*** MATERIAL FOR THE TASK Section Begins ***

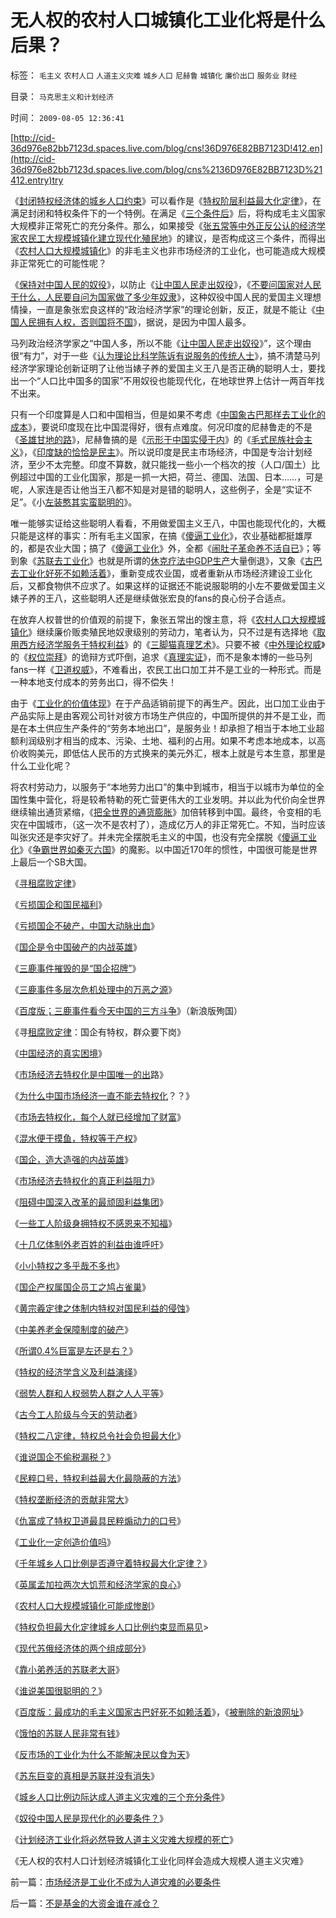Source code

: # 无人权的农村人口城镇化工业化将是什么后果？

标签： `毛主义` `农村人口` `人道主义灾难` `城乡人口` `尼赫鲁` `城镇化` `廉价出口` `服务业` `财经` 

目录： `马克思主义和计划经济`

时间： `2009-08-05 12:36:41`

[http://cid-36d976e82bb7123d.spaces.live.com/blog/cns!36D976E82BB7123D!412.en](http://cid-36d976e82bb7123d.spaces.live.com/blog/cns%2136D976E82BB7123D%21412.entry)try

《[封闭特权经济体的城乡人口约束](../../../2009/8/3/特权负担最大化定律城乡人口比例约束显而易见.md)》可以看作是《[特权阶层利益最大化定律](../../../2009/8/1/民粹口号，特权阶层利益最大化最隐蔽的方法.md)》，在满足封闭和特权条件下的一个特例。在满足《[三个条件后](../../../2009/8/4/城乡人口比例边际达成人道主义灾难的三个充分条件.md)》后，将构成毛主义国家大规模非正常死亡的充分条件。那么，如果接受《[张五常等中外正反公认的经济学家农民工大规模城镇化建立现代化殖民地](../../../2009/7/23/马列凯恩斯张五常理论中国特色化的共同特点.md)》的建议，是否构成这三个条件，而得出《[农村人口大规模城镇化](../../../2009/8/2/农村人口大规模城镇化拉动内需论宜慎重.md)》的非毛主义也非市场经济的工业化，也可能造成大规模非正常死亡的可能性呢？

《[保持对中国人民的奴役](../../../2009/7/23/哈耶克通向奴役之路富国强兵？.md)》，以防止《[让中国人民走出奴役](http://hi.baidu.com/darthchn/blog/item/c77ff835cfd64447241f1423.html)》，《[不要问国家对人民干什么，人民要自问为国家做了多少年奴隶](../../../2009/7/28/不要问国家对你做了什么，要问你为国家做了什么.md)》，这种奴役中国人民的爱国主义理想情操，一直是象张宏良这样的“政治经济学家”的理论创新，反正，就是不能让《[中国人民拥有人权，否则国将不国](../../../2009/7/24/人权普世价值观或令传统中国将不国.md)》，据说，是因为中国人最多。

马列政治经济学家之“中国人多，所以不能《[让中国人民走出奴役](http://hi.baidu.com/darthchn/blog/item/c77ff835cfd64447241f1423.html)》”，这个理由很“有力”，对于一些《[认为理论比科学陈诉有说服务的传统人士](http://hi.baidu.com/darthchn/blog/item/d3308c2b96b637315243c131.html)》，搞不清楚马列经济学家理论创新证明了让他当婊子养的爱国主义王八是否正确的聪明人士，要找出一个“人口比中国多的国家”不用奴役也能现代化，在地球世界上估计一两百年找不出来。

只有一个印度算是人口和中国相当，但是如果不考虑《[中国象古巴那样去工业化的成本](http://hi.baidu.com/darthchn/blog/item/8361f3917e62e784a977a4a9.html)》，要说印度现在比中国混得好，很有点难度。何况印度的尼赫鲁走的不是《[圣雄甘地的路](../../../2008/12/15/印度，没有理解圣雄甘地的胸怀.md)》，尼赫鲁搞的是《[示形于中国实侵于内](../../../2009/1/30/愚蠢的战争可能也是聪明政治的工具.md)》的《[毛式民族社会主义](../../../2008/12/22/印度国内政治，需要中印边境争端.md)》，《[印度缺的恰恰是民主](../../../2008/12/31/印度社会最缺乏的，仍然是真正的民主.md)》。所以说印度是民主市场经济，中国是专治计划经济，至少不太完整。印度不算数，就只能找一些小一个档次的按（人口/国土）比例超过中国的工业化国家，那是一抓一大把，荷兰、德国、法国、日本……，可是呢，人家连是否让他当王八都不知是对是错的聪明人，这些例子，全是“实证不足”。《小[左装憨其实蛮聪明的](http://hi.baidu.com/darthchn/blog/item/e7a4e8dbf31a47d2b7fd4858.html)》。

唯一能够实证给这些聪明人看看，不用做爱国主义王八，中国也能现代化的，大概只能是这样的事实：所有毛主义国家，在搞《[傻逼工业化](../../../2009/8/2/工业化一定创造价值吗.md)》，农业基础都挺雄厚的，都是农业大国；搞了《[傻逼工业化](../../../2009/8/2/工业化一定创造价值吗.md)》外，全都《[闹肚子革命养不活自已](../../../2009/8/4/计划经济的工业化为什么不能解决民以食为天.md)》；等到象《[苏联去工业化](../../../2009/8/3/现代苏俄经济体的两个组成部分.md)》也就是所谓的[休克疗法中GDP生产](../../../2008/12/23/私有化，关闭亏损国企，强化社会保障.md)大量倒退》，又象《[古巴去工业化好死不如赖活着](http://hi.baidu.com/darthchn/blog/item/8361f3917e62e784a977a4a9.html)》，重新变成农业国，或者重新从市场经济建设工业化后，又都食物供不应求了。如果这样的证据还不能说服聪明的小左不要做爱国主义婊子养的王八，这些聪明人还是继续做张宏良的fans的良心份子合适点。

在放弃人权普世的价值观的前提下，象张五常出的馊主意，将《[农村人口大规模城镇化](../../../2009/8/2/农村人口大规模城镇化拉动内需论宜慎重.md)》继续廉价贩卖殖民地奴隶级别的劳动力，笔者认为，只不过是有选择地《[取用西方经济学服务于特权利益](../../../2009/7/23/马列凯恩斯张五常理论中国特色化的共同特点.md)》的《[三脚猫真理艺术](../../../2009/7/10/三脚猫真理艺术.md)》。只要不被《[中外理论权威](../../../2009/7/29/过分崇拜理论和哲学的社会文化必定崇拜权威.md)》的《[权位崇拜](../../../2008/10/10/中国式诡辩：官本位文化之权位崇拜心魔.md)》的诡辩方式吓倒，追求《[真理实证](http://hi.baidu.com/darthchn/blog/item/938c331278cf45d9f6039e37.html)》，而不是象本博的一些马列fans一样《[卫道权威](../../../2008/6/6/真理源自观察、思考、实践；而不是对权威的追随.md)》，不难看出，农民工出口加工并不是工业的一种形式。而是一种本地支付成本的劳务出口，得不偿失！

由于《[工业化的价值体现](../../../2007/10/6/什么是生产的价值？数字增长率，真实性和就业萎缩.md)》在于产品适销前提下的再生产。因此，出口加工业由于产品实际上是由客观公司针对彼方市场生产供应的，中国所提供的并不是工业，而是在本土供应生产条件的“劳务本地出口”，是服务业！却承担了相当于本地工业超额利润级别才相当的成本、污染、土地、福利的占用。如果不考虑本地成本，以高价收购美元，即低估人民币的方式换来的美元外汇，根本上就是亏本生意，那里是什么工业化呢？

将农村劳动力，以服务于“本地劳力出口”的集中到城市，相当于以城市为单位的全国性集中营化，将是较希特勒的死亡营更伟大的工业发明。并以此为代价向全世界继续输出通货紧缩，《[把全世界的通货膨胀](../../../2007/11/26/中国以超出历史所有战争损失的代价背走了世界通胀.md)》加倍转移到中国。最终，令变相的毛灾在中国城市，（这一次不是农村了），造成亿万人的非正常死亡。不知，当时应该叫张灾还是李灾好了。并未完全摆脱毛主义的中国，也没有完全摆脱《[傻逼工业化](../../../2009/8/2/工业化一定创造价值吗.md)》《[争霸世界如秦灭六国](../../../2008/9/12/战国与秦灭六国并非今天适用的政治模式.md)》的魔影。以中国近170年的惯性，中国很可能是世界上最后一个SB大国。

《[寻租腐败定律](../../../2008/7/15/寻租腐败定律：国有企业事加薪，民营个企业下岗.md)》

《[亏损国企和国民福利](../../../2008/9/5/亏损国企和国民福利.md)》

《[亏损国企不破产，中国大动脉出血](../../../2008/8/1/亏损国企不破产，中国大动脉失血.md)》

《[国企是令中国破产的内战英雄](../../../2009/7/22/国企是否造大造强的内宅英雄.md)》

《[三鹿事件摧毁的是“国企招牌”](../../../2008/9/13/好事？坏事？三鹿事件摧毁的是“国企招牌”.md)》

《[三鹿事件多层次危机处理中的万恶之源](../../../2008/9/15/三鹿事件多层次危机处理中挖掘根源.md)》

《[百度版；三鹿事件看今天中国的三方斗争](http://hi.baidu.com/darthchn/blog/item/1f7f2ccb3c20448ec8176837.html)》（新浪版殉国）

《寻[租腐败定律](../../../2008/7/15/寻租腐败定律：国有企业事加薪，民营个企业下岗.md)：国企有特权，群众要下岗》

《[中国经济的真实困境](../../../2009/7/18/为什么商品房市场确实不存在腐败.md)》

《[市场经济去特权化是中国唯一的出](../../../2009/7/19/市场经济去特权化中国经济唯一的出路.md)路》

《[为什么中国市场经济一直不能去特权化](../../../2009/7/19/为什么中国市场经济一直不能去特权化？？.md)？？》

《[市场去特权化，每个人就已经增加了财富](http://blog.sina.com.cn/s/blog_5563a64d0100dxms.html)》

《[混水便于摸鱼，特权等于产权](../../../2009/7/21/混水便于摸鱼，特权等于产权.md)》

《[国企，造大造强的内战英雄](../../../2009/7/22/国企是否造大造强的内宅英雄.md)》

《[市场经济去特权化的真正利益阻力](../../../2009/7/29/市场经济去特权化的真正利益阻力.md)》

《[阻碍中国深入改革的最顽固利益集团](../../../2009/7/29/阻碍中国深入改革的最顽固利益集团.md)》

《[一些工人阶级身拥特权不感恩来不知福](../../../2009/7/30/身享特权不感恩来不知福.md)》

《[十几亿体制外老百姓的利益由谁呼吁](../../../2009/7/30/十几亿体制外老百姓的利益由谁呼吁.md)》

《[小小特权之多乎哉不多也](../../../2009/7/30/小小特权之多乎哉？不多也！.md)》

《[国企产权属国企员工之鸠占雀巢](../../../2009/7/30/与朗咸平同问：国企产权属国企员工之鸠占雀巢.md)》

《[黄宗羲定律之体制内特权对国民利益的侵蚀](../../../2009/7/30/黄宗羲定律之体制内特权对国民利益的侵蚀.md)》

《[中美养老金保障制度的破产](../../../2009/7/30/中美养老金保障在财政上的破产.md)》

《[所谓0.4%巨富是左还是右？](http://blog.sina.com.cn/s/blog_5563a64d0100e39c.html)》

《[特权的经济学含义及利益演绎](../../../2009/7/31/特权的经济学含义及利益演绎.md)》

《[弱势人群和人权弱势人群之人人平等](../../../2009/7/31/弱势人群和人权弱势人群之人人平等.md)》

《[古今工人阶级与今天的劳动者](../../../2009/7/31/古今工人阶级与今天的劳动者.md)》

《[特权二八定律，特权总令社会负担最大化](../../../2009/8/1/特权二八定律，特权总令社会负担最大化.md)》

《[谁说国企不偷税漏税？](../../../2009/8/1/谁说国企不偷税漏税？.md)》

《[民粹口号，特权利益最大化最隐蔽的方法](../../../2009/8/1/民粹口号，特权阶层利益最大化最隐蔽的方法.md)》

《[特权垄断经济的贡献非常大](../../../2009/8/1/放弃国企垄断去特权，让民企对税收作出贡献.md)》

《[仇富成了特权卫道最具民粹煽动力的口号](../../../2009/8/2/行政监管无法减少腐败，无法控制特权最大化定律.md)》

《[工业化一定创造价值吗](../../../2009/8/2/工业化一定创造价值吗.md)》

《[千年城乡人口比例是否遵守着特权最大化定律？](../../../2009/8/2/千年城乡人口比例是否遵守着特权最大化定律？.md)》

《[英属孟加拉两次大饥荒和经济学家的良心](../../../2009/8/2/英属孟加拉两次大饥荒和经济学家的良心.md)》

《[农村人口大规模城镇化可能成惨剧](../../../2009/8/2/农村人口大规模城镇化拉动内需论宜慎重.md)》

《[特权负担最大化定律城乡人口比例约束显而易见](../../../2009/8/3/特权负担最大化定律城乡人口比例约束显而易见.md)>

《[现代苏俄经济体的两个组成部分](../../../2009/8/3/现代苏俄经济体的两个组成部分.md)》

《[靠小弟养活的苏联老大哥](../../../2009/8/3/工业化后靠小弟养活的苏联老大哥.md)》

《[谁说美国很聪明的？](../../../2009/8/3/谁说美国很聪明的？.md)》

《[百度版：最成功的毛主义国家古巴好死不如赖活着](../../../2009/8/4/免费减肥的苏联人民非常有钱.md)》，《[被删除的新浪网址](http://blog.sina.com.cn/s/blog_5563a64d0100e68c.html)》

《[饿怕的苏联人民非常有钱](../../../2009/8/4/免费减肥的苏联人民非常有钱.md)》

《[反市场的工业化为什么不能解决民以食为天](../../../2009/8/4/计划经济的工业化为什么不能解决民以食为天.md)》

《[苏东巨变的真相是苏联并没有消失](../../../2009/8/4/苏东巨变的真相是苏联并没有消失.md)》

《[城乡人口比例边际达成人道主义灾难的三个充分条件](../../../2009/8/4/城乡人口比例边际达成人道主义灾难的三个充分条件.md)》

《[奴役中国人民是现代化的必要条件？](../../../2009/8/4/国际惯例奴役人民是现代化的必要条件？.md)》

《[计划经济工业化将必然导致人道主义灾难大规模的死亡](../../../2009/8/5/市场经济是工业化不成为人道灾难的必要条件.md)》

《无人权的农村人口计划经济城镇化工业化同样会造成大规模人道主义灾难》



前一篇：[市场经济是工业化不成为人道灾难的必要条件](../../../2009/8/5/市场经济是工业化不成为人道灾难的必要条件.md)

后一篇：[不是基金的大资金谁在减仓？](../../../2009/8/5/不是基金的大资金谁在减仓？.md)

*** MATERIAL FOR THE TASK Section Ends ***

Write out every line of the listing that holds the word "sina".

== SOLUTION ==
《[市场去特权化，每个人就已经增加了财富](http://blog.sina.com.cn/s/blog_5563a64d0100dxms.html)》
《[所谓0.4%巨富是左还是右？](http://blog.sina.com.cn/s/blog_5563a64d0100e39c.html)》
《[百度版：最成功的毛主义国家古巴好死不如赖活着](../../../2009/8/4/免费减肥的苏联人民非常有钱.md)》，《[被删除的新浪网址](http://blog.sina.com.cn/s/blog_5563a64d0100e68c.html)》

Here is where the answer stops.